ŞEHİR Planlamaları laf olsun diye düşünülen planlar olmamalı.
Gerçi geçmiş dönemlerde bu planlamalar ehli ile yapılan şeyler değildi.
Mesela Kemal Vehbi Gül dönemini hatırlıyorum.
Yılmaz ağabey vardı plan işlerinden anlayan...
O derse, o idi.
Tabii en baştaki iradenin işin içine girmediği zamanlar…
Eş, dost, akrabayı tarikat kısmını karıştırmıyorum bile…
İşte ta o zamanlardan gelen yanlışlar şimdilerde Samsun’un çıkmazları haline geldi.
Bir takım pansumanlar yapılıyor ama geçici…
Sorunlar o kadar kronikleşmiş ki öyle basit dokunmalarla kesin çözümlere ulaşılacak gibi değil.

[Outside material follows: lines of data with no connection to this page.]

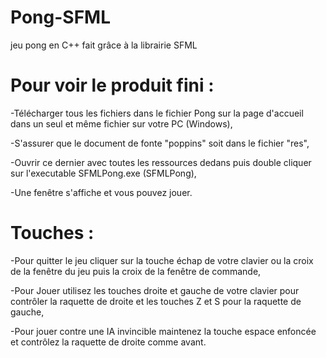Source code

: # Pong-SFML
jeu pong en C++ fait grâce à la librairie SFML

# Pour voir le produit fini : 

-Télécharger tous les fichiers dans le fichier Pong sur la page d'accueil dans un seul et même fichier sur votre PC (Windows),

-S'assurer que le document de fonte "poppins" soit dans le fichier "res",

-Ouvrir ce dernier avec toutes les ressources dedans puis double cliquer sur l'executable SFMLPong.exe (SFMLPong),

-Une fenêtre s'affiche et vous pouvez jouer.


# Touches : 

-Pour quitter le jeu cliquer sur la touche échap de votre clavier ou la croix de la fenêtre du jeu puis la croix de la fenêtre de commande,

-Pour Jouer utilisez les touches droite et gauche de votre clavier pour contrôler la raquette de droite et les touches Z et S pour la raquette de gauche,

-Pour jouer contre une IA invincible maintenez la touche espace enfoncée et contrôlez la raquette de droite comme avant.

Cumartesi günü maçtan dönüyorum.
Gündüz gelirken içine girdiğim yoğun trafiği gözeterek çevre yolunu tercih edeyim dedim.

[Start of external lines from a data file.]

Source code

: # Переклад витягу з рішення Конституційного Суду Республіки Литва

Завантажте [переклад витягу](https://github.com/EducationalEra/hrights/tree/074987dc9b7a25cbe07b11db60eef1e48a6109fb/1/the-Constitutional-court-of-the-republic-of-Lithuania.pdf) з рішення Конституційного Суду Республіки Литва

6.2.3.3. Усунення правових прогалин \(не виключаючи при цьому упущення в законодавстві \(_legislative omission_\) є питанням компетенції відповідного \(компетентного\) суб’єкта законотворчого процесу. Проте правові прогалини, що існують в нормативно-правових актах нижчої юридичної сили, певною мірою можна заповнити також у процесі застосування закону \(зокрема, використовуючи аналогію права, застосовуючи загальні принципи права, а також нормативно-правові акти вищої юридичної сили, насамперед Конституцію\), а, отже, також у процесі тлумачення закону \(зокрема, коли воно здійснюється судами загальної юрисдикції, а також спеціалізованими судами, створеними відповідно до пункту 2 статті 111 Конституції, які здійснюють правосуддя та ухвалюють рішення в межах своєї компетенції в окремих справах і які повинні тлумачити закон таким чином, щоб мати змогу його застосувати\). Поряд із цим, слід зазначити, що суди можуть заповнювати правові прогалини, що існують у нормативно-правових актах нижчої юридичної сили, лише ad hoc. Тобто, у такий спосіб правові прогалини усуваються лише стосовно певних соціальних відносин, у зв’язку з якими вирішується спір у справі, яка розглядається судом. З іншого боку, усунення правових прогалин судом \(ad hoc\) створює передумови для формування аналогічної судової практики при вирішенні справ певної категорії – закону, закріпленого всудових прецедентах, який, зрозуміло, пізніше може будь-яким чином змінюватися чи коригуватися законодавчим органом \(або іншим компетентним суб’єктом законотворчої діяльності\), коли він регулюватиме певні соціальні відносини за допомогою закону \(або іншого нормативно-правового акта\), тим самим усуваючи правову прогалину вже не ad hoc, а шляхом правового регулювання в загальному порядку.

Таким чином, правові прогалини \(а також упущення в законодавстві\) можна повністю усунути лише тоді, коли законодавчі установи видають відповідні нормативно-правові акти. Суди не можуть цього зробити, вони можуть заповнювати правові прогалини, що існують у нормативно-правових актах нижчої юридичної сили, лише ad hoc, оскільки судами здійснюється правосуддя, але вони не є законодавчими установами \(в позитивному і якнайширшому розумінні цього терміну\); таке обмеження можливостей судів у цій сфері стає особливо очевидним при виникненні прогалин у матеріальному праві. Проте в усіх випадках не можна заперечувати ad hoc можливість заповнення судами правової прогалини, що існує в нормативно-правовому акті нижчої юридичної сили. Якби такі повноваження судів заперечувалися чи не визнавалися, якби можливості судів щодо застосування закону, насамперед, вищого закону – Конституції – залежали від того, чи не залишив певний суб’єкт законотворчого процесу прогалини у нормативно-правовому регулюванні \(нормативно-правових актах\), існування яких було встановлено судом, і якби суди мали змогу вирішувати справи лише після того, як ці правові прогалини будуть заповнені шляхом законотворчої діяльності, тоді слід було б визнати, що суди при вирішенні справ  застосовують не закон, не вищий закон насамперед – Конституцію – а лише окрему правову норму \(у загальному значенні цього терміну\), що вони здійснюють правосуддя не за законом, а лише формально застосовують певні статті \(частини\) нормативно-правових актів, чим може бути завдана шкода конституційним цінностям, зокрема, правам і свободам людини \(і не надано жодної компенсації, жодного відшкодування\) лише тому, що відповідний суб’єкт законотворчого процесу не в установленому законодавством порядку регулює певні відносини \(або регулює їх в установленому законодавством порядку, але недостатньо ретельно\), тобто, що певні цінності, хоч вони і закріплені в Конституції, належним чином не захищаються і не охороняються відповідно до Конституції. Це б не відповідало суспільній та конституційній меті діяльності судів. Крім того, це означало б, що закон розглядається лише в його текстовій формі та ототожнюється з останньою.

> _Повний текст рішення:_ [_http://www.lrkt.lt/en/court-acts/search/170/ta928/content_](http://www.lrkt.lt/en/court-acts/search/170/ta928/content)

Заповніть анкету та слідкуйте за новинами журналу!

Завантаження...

Aman Allah’ım, o nasıl bir trafik!
Sanki çevre yolu değil, İstiklal Caddesi ya da pik saatlerde Atatürk Bulvarı.
Araçlar birbirinin peşinde rahvan adım gidiyor.
Sorsanız, adı Çevreyolu!
Görüntü her şeyi zaten söylüyor;
Burası Çevreyolu falan değil.
Öyle anılsa da görüntü inkar ediyor.
Bu kentin, araçların gelip giderek ulaşacakları kentlerin sürekli büyüdüklerini aynı oranda taşıt sayılarının arttığını düşünecek olursak yarın bir gün adı, Çevreyolu değil Çile Yolu olacağı kesin.
Zaten Çevreyolu olsa, ‘güzergah üzerinde 50-70 km sınırlamalarının işi ne’ diyeceksiniz.
Lafı gevelemeden işin aslına gelelim.
Bu kente Doğu Çevre Yolu’nu inşa etmek artık şart ötesi!
Kimse çok para demesin.
Ordu’nun yaptığını biz yapamayacaksak;
Büyükşehir unvanını alın, başınıza çalın!